Grandes mestres da história da arte internacional estão reunidos nesta exposição. Dürer (1471-1528), Segers (c.1590-1638), Rembrandt (1606-1669), Goya (1746-1828), Manet (1832-1883), Rodin (1840-1917), Toulouse-Lautrec (1864-1901), Kandinsky (1866-1944), Max Beckmann (1884-1950), Klee (1879-1940), Miró (1881-1973), Chagall (1887-1985), Picasso (1881-1973), Ernst (1891-1976), Dali (1904-1989) e Warhol (1928-1987) são alguns dos nomes presentes na exposição.

Outros artistas de grande importância juntam-se a eles. São autores de obras representativas de momentos da história da arte em que a gravura foi instrumento de construção e o principal meio de poéticas artísticas específicas, como o expressionismo e a pop art.

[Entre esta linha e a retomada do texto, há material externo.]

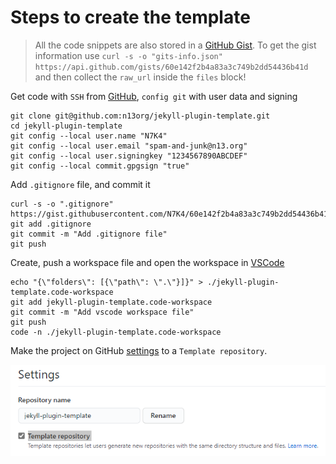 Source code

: # Steps to create the template

> All the code snippets are also stored in a [GitHub Gist](https://gist.github.com/N7K4/60e142f2b4a83a3c749b2dd54436b41d). To get the gist information use 
`curl -s -o "gits-info.json" https://api.github.com/gists/60e142f2b4a83a3c749b2dd54436b41d ` and then collect the `raw_url` inside the `files` block!

Get code with `SSH` from [GitHub](https://github.com/n13org/jekyll-plugin-template), `config git` with user data and signing

```shell
git clone git@github.com:n13org/jekyll-plugin-template.git
cd jekyll-plugin-template
git config --local user.name "N7K4"
git config --local user.email "spam-and-junk@n13.org"
git config --local user.signingkey "1234567890ABCDEF"
git config --local commit.gpgsign "true"
```

Add `.gitignore` file, and commit it

```shell
curl -s -o ".gitignore" https://gist.githubusercontent.com/N7K4/60e142f2b4a83a3c749b2dd54436b41d/raw/b7c56985829f2574340b26a8fb46af34588c1e1f/.gitignore
git add .gitignore
git commit -m "Add .gitignore file"
git push
```

Create, push a workspace file and open the workspace in [VSCode](https://code.visualstudio.com/)

```shell
echo "{\"folders\": [{\"path\": \".\"}]}" > ./jekyll-plugin-template.code-workspace
git add jekyll-plugin-template.code-workspace
git commit -m "Add vscode workspace file"
git push
code -n ./jekyll-plugin-template.code-workspace
```

Make the project on GitHub [settings](https://github.com/n13org/jekyll-plugin-template/settings) to a `Template repository`.

![GitHub project settings - template repository](docu-img/TemplateRepository.png)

Esse conjunto de obras-primas originais apresenta um significativo e abrangente panorama da História da Arte e da História da Gravura, desde o seu surgimento, no século 16, até os movimentos artísticos mais recentes, do século 21. A gravura em exibição mais antiga é de Albrecht Dürer, de aproximadamente 1.500. As 150 obras são provenientes de museus como Museu Het Hembrandthuis (Holanda), Museum Schloss Moyland (Alemanha) e Museu Jenisch Vevey (Suíça), além de coleções particulares da Bélgica.

“O objetivo é apresentar ao público os principais marcos da história da gravura na arte ocidental. Selecionamos obras desde a invenção da xilogravura. É possível observar ainda as diversas técnicas de gravura que tornaram possíveis não apenas a multiplicação de imagens, mas também a demonstração da maestria técnica. Além de exibir a capacidade de expressão de determinados artistas fundamentais no estabelecimento de paradigmas para a história da arte”, afirma o organizador e um dos curadores da mostra, Pieter Tjabbes.

 
 
     

Gravuras Originais

A gravura é a impressão no papel de uma matriz –em pedra, madeira ou metal –preenchida com tinta. Por isso, o surgimento da gravura está intimamente associado ao descobrimento e à fabricação do papel. Entre tantos artistas fundamentais para a compreensão da importância da
gravura na arte, levaram os curadores Ed de Heer, Filip Le Roy e Pieter Tjabbes a fazer uma delimitação e um recorte curatorial preciso. “Optamos por fazer um recorte capaz de manter essa visão histórica de longo alcance e, ao mesmo tempo, organizado em um discurso expositivo”,
diz Le Roy.

Segundo ele, estabelecer a distinção entre gravuras originais e as gravuras de reprodução ou de interpretação “foi a primeira escolha que norteou a seleção de obras”. Uma gravura é considerada original quando não apenas o tema, mas também a elaboração em si sejam feitos por um único artista, sem o auxílio de um mecanismo ou de algum processo fotoquímico adicional.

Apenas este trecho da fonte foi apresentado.